I usually bath Lacie 1st, wrap her in a towel and hand her to hubby. He changes to a second towel, and cuddles Lacie while I bath Tilly.

By then, it's time to trade furbabies. He takes Tilly and cuddles her in the towel while I blow dry Lacie and finish her grooming. 

By then, it's time to blow dry Tilly and finish her grooming.

Works for us. :biggrin:


----------



## Bonnie's Mommie (Mar 2, 2006)

I always do the wrap, too. I call it Mommie and Me time! She curls up and practically falls asleep, after the torture of a bath. :biggrin: It's so wonderful to feel her warm little body wrapped up in the towel, against my chest.


----------



## Mollygirl (Aug 31, 2008)

That's a great tip, thanks, I will try that next time I bath her.


----------



## bonniesmom (Jun 2, 2008)

QUOTE (Lacie's Mom @ Nov 5 2008, 03:21 PM) index.php?act=findpost&pid=664646


> In the winter we warm the towels. In the summer we don't.
> 
> I usually bath Lacie 1st, wrap her in a towel and hand her to hubby. He changes to a second towel, and cuddles Lacie while I bath Tilly.
> 
> ...


That sounds like a very efficient system you've worked out! :thumbsup:


----------



## Harley & Dakotas Mum (Jun 11, 2005)

I have a question regarding towels ... I hope this isn't too off topic ....
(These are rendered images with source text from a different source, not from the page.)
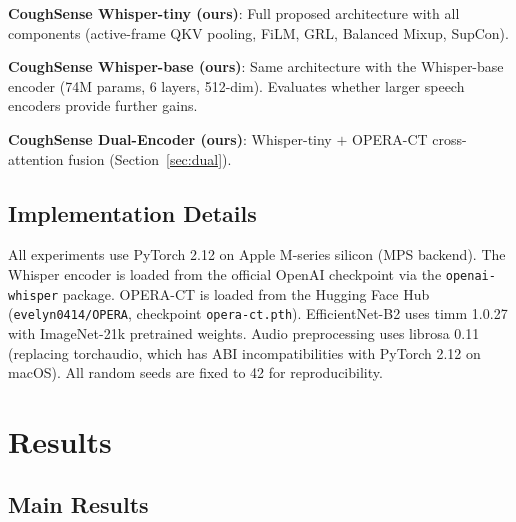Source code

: \documentclass[10pt,journal,compsoc]{IEEEtran}
\begin{document}
\textbf{CoughSense Whisper-tiny (ours)}: Full proposed architecture
with all components (active-frame QKV pooling, FiLM, GRL, Balanced
Mixup, SupCon).

\textbf{CoughSense Whisper-base (ours)}: Same architecture with the
Whisper-base encoder (74M params, 6 layers, 512-dim).
Evaluates whether larger speech encoders provide further gains.

\textbf{CoughSense Dual-Encoder (ours)}: Whisper-tiny $+$ OPERA-CT
cross-attention fusion (Section~\ref{sec:dual}).

\subsection{Implementation Details}
\label{sec:impl}

All experiments use PyTorch 2.12 on Apple M-series silicon (MPS backend).
The Whisper encoder is loaded from the official OpenAI checkpoint via the
\texttt{openai-whisper} package. OPERA-CT is loaded from the Hugging Face
Hub (\texttt{evelyn0414/OPERA}, checkpoint \texttt{opera-ct.pth}).
EfficientNet-B2 uses timm 1.0.27 with ImageNet-21k pretrained weights.
Audio preprocessing uses librosa 0.11 (replacing torchaudio, which has
ABI incompatibilities with PyTorch 2.12 on macOS).
All random seeds are fixed to 42 for reproducibility.

\section{Results}
\label{sec:results}

\subsection{Main Results}
\end{document}
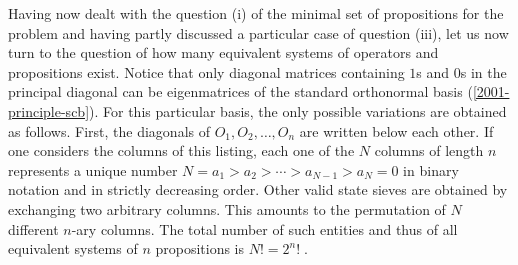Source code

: Having now dealt with the question (i) of the minimal set of propositions
for the  problem and having partly discussed a particular case of
question (iii), let us now turn to the question of how many equivalent systems
of operators and propositions exist.
Notice that only diagonal matrices containing $1$s and $0$s
in the principal diagonal can be eigenmatrices of the standard
orthonormal basis (\ref{2001-principle-scb}).
For this particular basis, the only possible variations are obtained as follows.
First, the diagonals of $O_1,O_2,\ldots ,O_n$ are written below each other.
If one considers the columns of this listing,
each one of the $N$ columns of length $n$ represents a unique number
$N= a_1> a_2> \cdots > a_{N-1}> a_N =0$
in binary notation and in strictly decreasing order.
Other valid state sieves are obtained by exchanging two arbitrary columns.
This amounts to the permutation of $N$ different $n$-ary columns.
The total number of such entities and thus of all equivalent systems of $n$ propositions
is $N!=2^n!\;$.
I have a bunch of towels for the babies - ranging from my old (quite thin) ones, to new ones that a lovely & fluffy & full.

I find that although the old, thin towels get really quite wet and I end up using more of them, I do find them more absorbent. Am I crazy? Logic tells me the fuller, fluffier (newer) towels _should_ be more absorbent, but I find myself reaching for the thinner (older) towels - does it make a difference?


----------



## lilguyparker (Aug 16, 2007)

QUOTE (Harley & Dakotas Mum @ Nov 6 2008, 01:35 AM) index.php?act=findpost&pid=664971


> I have a question regarding towels ... I hope this isn't too off topic ....
> 
> I have a bunch of towels for the babies - ranging from my old (quite thin) ones, to new ones that a lovely & fluffy & full.
> 
> I find that although the old, thin towels get really quite wet and I end up using more of them, I do find them more absorbent. Am I crazy? Logic tells me the fuller, fluffier (newer) towels _should_ be more absorbent, but I find myself reaching for the thinner (older) towels - does it make a difference?[/B]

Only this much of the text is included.